With passenger and staff safety a priority for any major airport, having the ability to protect and monitor ingress throughout the facility and in restricted areas is mandatory. It is no wonder that an airport’s access control system is at the very heart of its security technology strategy. Electronic Access Control systems (EAC) not only protect sensitive areas within the airport like the command and control centers, baggage handling areas, data centers and the vast retail and hospitality corridors, but EAC systems are also key security links controlling access to tarmacs, electronic equipment bins and the control tower.

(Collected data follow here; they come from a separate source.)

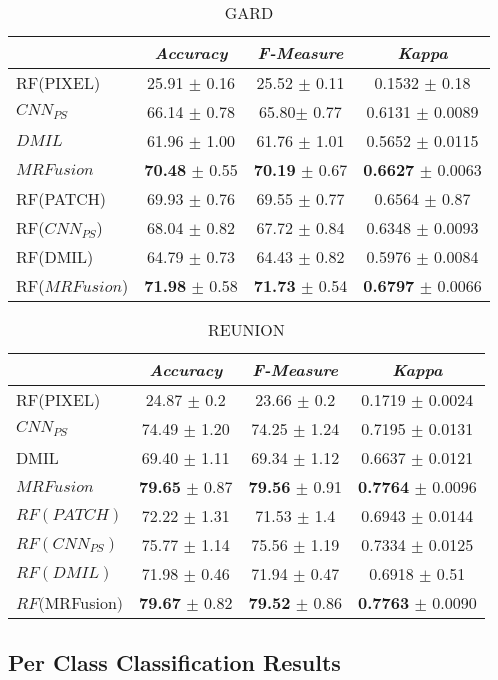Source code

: \documentclass[journal]{IEEEtran}
\newcommand{\method}{$MRFusion$}
\begin{document}
\begin{table}[!ht]
\centering
\scriptsize
 \begin{tabular}{| l || c | c | c |} \hline
& \textit{ Accuracy} & \textit{ F-Measure} &\textit{ Kappa} \\ \hline \hline
  RF(PIXEL) 	& 25.91 $\pm$ 0.16 & 25.52 $\pm$ 0.11 & 0.1532 $\pm$ 0.18 \\ \hline
 $CNN_{PS}$ 	&  66.14 $\pm$ 0.78 & 65.80$\pm$ 0.77 & 0.6131 $\pm$ 0.0089	\\ \hline
 $DMIL$ &  61.96 $\pm$ 1.00 & 61.76 $\pm$	1.01 &	0.5652 $\pm$ 0.0115 \\ \hline 
  \method & \textbf{70.48} $\pm$ 0.55 & \textbf{70.19} $\pm$ 0.67 & \textbf{0.6627} $\pm$ 0.0063	\\ 
 \hline \hline
 RF(PATCH)	& 69.93 $\pm$ 0.76 &  69.55 $\pm$ 0.77 & 0.6564 $\pm$ 0.87 \\ \hline 
 RF($CNN_{PS}$) & 68.04 $\pm$ 0.82 & 67.72 $\pm$ 0.84 & 0.6348 $\pm$ 0.0093 \\ \hline
RF(DMIL) & 64.79 $\pm$ 0.73 & 64.43 $\pm$ 0.82 & 0.5976 $\pm$
0.0084 \\ \hline
RF(\method) & \textbf{71.98} $\pm$ 0.58 & \textbf{71.73} $\pm$ 0.54 &	\textbf{0.6797} $\pm$ 0.0066 \\ 
\hline
\hline
 \end{tabular}
 \caption{GARD \label{tab:GardGen}}
\end{table}\begin{table}[!ht]
\centering
\scriptsize
 \begin{tabular}{| l || c | c | c |} \hline
& \textit{ Accuracy} & \textit{ F-Measure} &\textit{ Kappa} \\ \hline \hline
 
 RF(PIXEL) 	& 24.87 $\pm$ 0.2  & 23.66 $\pm$ 0.2 & 0.1719 $\pm$ 0.0024	\\ \hline
 $CNN_{PS}$ & 74.49 $\pm$ 1.20 &  74.25 $\pm$ 1.24 & 0.7195 $\pm$ 0.0131 \\ \hline
 DMIL & 69.40 $\pm$ 1.11 & 69.34 $\pm$ 1.12	& 0.6637 $\pm$ 0.0121	\\ \hline 
  \method & \textbf{79.65} $\pm$ 0.87 & \textbf{79.56} $\pm$ 0.91 & \textbf{0.7764} $\pm$ 0.0096\\ \hline \hline
 $RF(PATCH)$	& 72.22 $\pm$ 1.31 & 71.53 $\pm$ 1.4 & 0.6943 $\pm$ 0.0144 \\ \hline 
$RF(CNN_{PS})$ & 75.77 $\pm$ 1.14 & 75.56 $\pm$ 1.19 & 0.7334 $\pm$ 0.0125\\ \hline
$RF(DMIL)$ & 71.98 $\pm$ 0.46 & 71.94 $\pm$ 0.47 & 0.6918 $\pm$ 0.51\\ \hline
$RF(\method)$ & \textbf{79.67} $\pm$ 0.82 & \textbf{79.52} $\pm$ 0.86 & \textbf{0.7763} $\pm$ 0.0090 \\ \hline

\hline
 \end{tabular}
 \caption{REUNION \label{tab:ReunionGen}}
\end{table}\subsection{Per Class Classification Results}
\end{document}

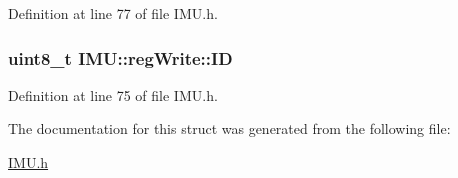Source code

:Definition at line 77 of file IMU.h.

\hypertarget{struct_i_m_u_1_1reg_write_aca32b881a20ec7adc84956176aa65a7b}{
\subsubsection[{ID}]{\setlength{\rightskip}{0pt plus 5cm}uint8\_\-t {\bf IMU::regWrite::ID}}}
\label{struct_i_m_u_1_1reg_write_aca32b881a20ec7adc84956176aa65a7b}


Definition at line 75 of file IMU.h.



The documentation for this struct was generated from the following file:\begin{DoxyCompactItemize}
\item 
\hyperlink{_i_m_u_8h}{IMU.h}\end{DoxyCompactItemize}
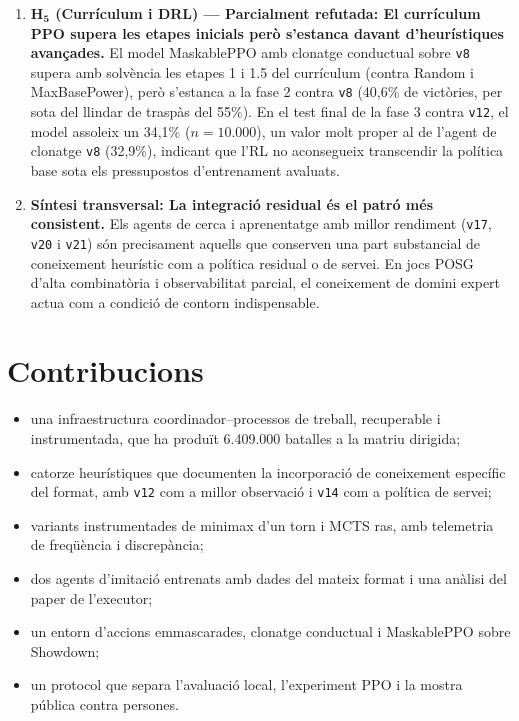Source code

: \begin{enumerate}
    \item \textbf{$\mathbf{H_5}$ (Currículum i DRL) --- Parcialment refutada: El currículum PPO supera les etapes inicials però s'estanca davant d'heurístiques avançades.} El model MaskablePPO amb clonatge conductual sobre \texttt{v8} supera amb solvència les etapes 1 i 1.5 del currículum (contra Random i MaxBasePower), però s'estanca a la fase 2 contra \texttt{v8} (40,6\% de victòries, per sota del llindar de traspàs del 55\%). En el test final de la fase 3 contra \texttt{v12}, el model assoleix un 34,1\% ($n=10.000$), un valor molt proper al de l'agent de clonatge \texttt{v8} (32,9\%), indicant que l'RL no aconsegueix transcendir la política base sota els pressupostos d'entrenament avaluats.
    \item \textbf{Síntesi transversal: La integració residual és el patró més consistent.} Els agents de cerca i aprenentatge amb millor rendiment (\texttt{v17}, \texttt{v20} i \texttt{v21}) són precisament aquells que conserven una part substancial de coneixement heurístic com a política residual o de servei. En jocs POSG d'alta combinatòria i observabilitat parcial, el coneixement de domini expert actua com a condició de contorn indispensable.
\end{enumerate}

\section{Contribucions}

\begin{itemize}
    \item una infraestructura coordinador--processos de treball, recuperable i instrumentada, que ha produït 6.409.000 batalles a la matriu dirigida;
    \item catorze heurístiques que documenten la incorporació de coneixement específic del format, amb \texttt{v12} com a millor observació i \texttt{v14} com a política de servei;
    \item variants instrumentades de minimax d'un torn i MCTS ras, amb telemetria de freqüència i discrepància;
    \item dos agents d'imitació entrenats amb dades del mateix format i una anàlisi del paper de l'executor;
    \item un entorn d'accions emmascarades, clonatge conductual i MaskablePPO sobre Showdown;
    \item un protocol que separa l'avaluació local, l'experiment PPO i la mostra pública contra persones.
\end{itemize}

One of the most devastating events any airport security system can encounter is a damaging power surge. While the typical power surge is brief and minor enough that it can go unnoticed, however, the reality is that even a small event can prove extremely dangerous to access control systems and other key electronics. The resulting damage can impair equipment and knock critical access control systems off-line. Everyone in the security industry recognizes that system downtime can be costly and risky.
Example: A large regional airport in the Southeastern United States that provides service to more than five million domestic and international passengers a year had recently upgraded its access control system to improve its overall security. Management installed the new EAC system to 144 access points in the airport’s secured areas. However, shortly after installation, the airport began experiencing access control panel and card reader failures.
Lightning activity was not the main cause of failures; static generated by dry winter air was forcing controlled doors to malfunction, causing damage to their internal circuitry.
Eventually, the access control system suffered a major surge event, causing card reader and mag lock failures. Door solenoids failed, and the entry/egress doors in secured areas would not open. Employees could not enter or leave secured areas until the problem was identified and the access control system was manually overridden.
Airport management had to pull personnel from other areas of the airport to guard vulnerable areas until the access control system was repaired, reducing the overall physical security of the airport.
During this incident, the airport secured areas were NOT secure, simply because the access control system had no surge protection.
Airport management brought DITEK technicians in to conduct a site survey and assess the system vulnerabilities. Following the evaluation of the access control system, surge protection was recommended for each controlled door panel and DITEK surge protection was immediately installed.
Both airport management and the system integrator learned that the cost to install appropriate surge protection is insignificant compared to the considerable expense of system failure. This type of failure can result in downtime, along with the potential expense of hiring and adding manned protective services. Even more, an incident like this can expose the airport to potential liability issues.
The airport has had no further reports of malfunction or damage to their access control systems since surge protection was installed.